What to do: Beginning with the first line, please return the entries exactly through the line that contains "Sistema para reporte", and leave out all later lines.

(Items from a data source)
Segment Open

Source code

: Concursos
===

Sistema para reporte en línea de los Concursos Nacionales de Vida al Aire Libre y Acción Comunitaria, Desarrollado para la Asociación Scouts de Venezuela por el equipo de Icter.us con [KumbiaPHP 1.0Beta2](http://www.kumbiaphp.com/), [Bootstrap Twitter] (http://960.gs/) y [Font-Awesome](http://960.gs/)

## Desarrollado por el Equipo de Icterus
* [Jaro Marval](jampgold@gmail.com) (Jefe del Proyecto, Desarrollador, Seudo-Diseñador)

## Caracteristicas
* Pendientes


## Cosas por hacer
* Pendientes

Segment Closed

Reply:
Source code

: Concursos
===

Sistema para reporte en línea de los Concursos Nacionales de Vida al Aire Libre y Acción Comunitaria, Desarrollado para la Asociación Scouts de Venezuela por el equipo de Icter.us con [KumbiaPHP 1.0Beta2](http://www.kumbiaphp.com/), [Bootstrap Twitter] (http://960.gs/) y [Font-Awesome](http://960.gs/)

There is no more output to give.